After the call ends, your iPhone will ping emergency services with your current location unless you cancel.
After the call ends, your iPhone will ping emergency services with your current location unless you cancel.

On iPhones without a home button.

  1. Press and hold the side button and either volume button until you see the Emergency SOS slider.
  2. Drag the SOS emergency call slider to call emergency services. If you continue to hold the side button and volume button instead of dragging the slider, a countdown will begin and an alarm will sound.
  3. If you hold the buttons until the countdown ends, your iPhone will automatically call 911.

On iPhone 7 or earlier:

  1. Quickly press the side button five times. The Emergency SOS slider appears.
  2. Drag the SOS emergency call slider to call emergency services.
  3. If you accidentally started an emergency call, press the stop button and then tap End call.

After the call ends, your iPhone will ping emergency services with your current location unless you cancel.

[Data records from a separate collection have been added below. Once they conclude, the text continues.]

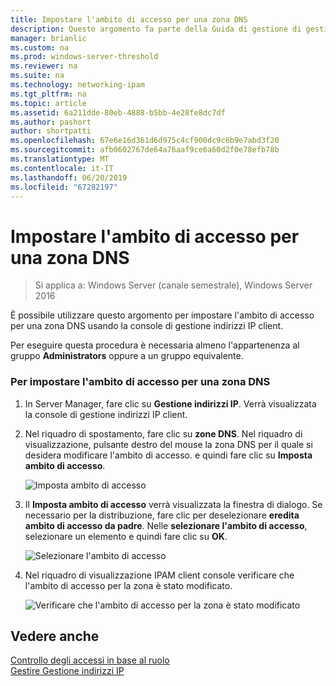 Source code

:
 ```yaml
---
title: Impostare l'ambito di accesso per una zona DNS
description: Questo argomento fa parte della Guida di gestione di gestione indirizzi IP (IPAM) in Windows Server 2016.
manager: brianlic
ms.custom: na
ms.prod: windows-server-threshold
ms.reviewer: na
ms.suite: na
ms.technology: networking-ipam
ms.tgt_pltfrm: na
ms.topic: article
ms.assetid: 6a211dde-80eb-4888-b5bb-4e28fe8dc7df
ms.author: pashort
author: shortpatti
ms.openlocfilehash: 67e6e16d361d6d975c4cf900dc9c6b9e7abd3f20
ms.sourcegitcommit: afb0602767de64a76aaf9ce6a60d2f0e78efb78b
ms.translationtype: MT
ms.contentlocale: it-IT
ms.lasthandoff: 06/20/2019
ms.locfileid: "67282197"
---
```

# <a name="set-access-scope-for-a-dns-zone"></a>Impostare l'ambito di accesso per una zona DNS

>Si applica a: Windows Server (canale semestrale), Windows Server 2016

È possibile utilizzare questo argomento per impostare l'ambito di accesso per una zona DNS usando la console di gestione indirizzi IP client.  
  
Per eseguire questa procedura è necessaria almeno l'appartenenza al gruppo **Administrators** oppure a un gruppo equivalente.  
  
### <a name="to-set-the-access-scope-for-a-dns-zone"></a>Per impostare l'ambito di accesso per una zona DNS  
  
1.  In Server Manager, fare clic su  **Gestione indirizzi IP**. Verrà visualizzata la console di gestione indirizzi IP client.  
  
2.  Nel riquadro di spostamento, fare clic su **zone DNS**. Nel riquadro di visualizzazione, pulsante destro del mouse la zona DNS per il quale si desidera modificare l'ambito di accesso. e quindi fare clic su **Imposta ambito di accesso**.  
  
    ![Imposta ambito di accesso](../../media/Set-Access-Scope-for-a-DNS-Zone/ipam_SetAccessScopeOfZone_02.jpg)  
  
3.  Il **Imposta ambito di accesso** verrà visualizzata la finestra di dialogo. Se necessario per la distribuzione, fare clic per deselezionare **eredita ambito di accesso da padre**. Nelle **selezionare l'ambito di accesso**, selezionare un elemento e quindi fare clic su **OK**.  
  
    ![Selezionare l'ambito di accesso](../../media/Set-Access-Scope-for-a-DNS-Zone/ipam_SetAccessScopeOfZone_03.jpg)  
  
4.  Nel riquadro di visualizzazione IPAM client console verificare che l'ambito di accesso per la zona è stato modificato.  
  
    ![Verificare che l'ambito di accesso per la zona è stato modificato](../../media/Set-Access-Scope-for-a-DNS-Zone/ipam_SetAccessScopeOfZone_04.jpg)  
  
## <a name="see-also"></a>Vedere anche  
[Controllo degli accessi in base al ruolo](Role-based-Access-Control.md)  
[Gestire Gestione indirizzi IP](Manage-IPAM.md)  
  


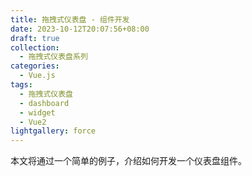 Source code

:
 ```yaml
---
title: 拖拽式仪表盘 - 组件开发
date: 2023-10-12T20:07:56+08:00
draft: true
collection:
  - 拖拽式仪表盘系列
categories: 
  - Vue.js
tags: 
  - 拖拽式仪表盘
  - dashboard
  - widget
  - Vue2
lightgallery: force
---
```


本文将通过一个简单的例子，介绍如何开发一个仪表盘组件。

<!--more-->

If location services are turned off, they will be turned on temporarily.

His mobile phone was able to alert the Swiss emergency services to his position, even though he only had three percent of his battery power left.
His mobile phone was able to alert the Swiss emergency services to his position, even though he only had three percent of his battery power left.
Instagram/@mrtimblakey

If your location changes, your contacts will be updated and you’ll get a notification about 10 minutes later.

To stop the updates, tap the status bar and select Stop Sharing Emergency Location.

If you continue sharing, you’ll be reminded to stop every four hours for 24 hours.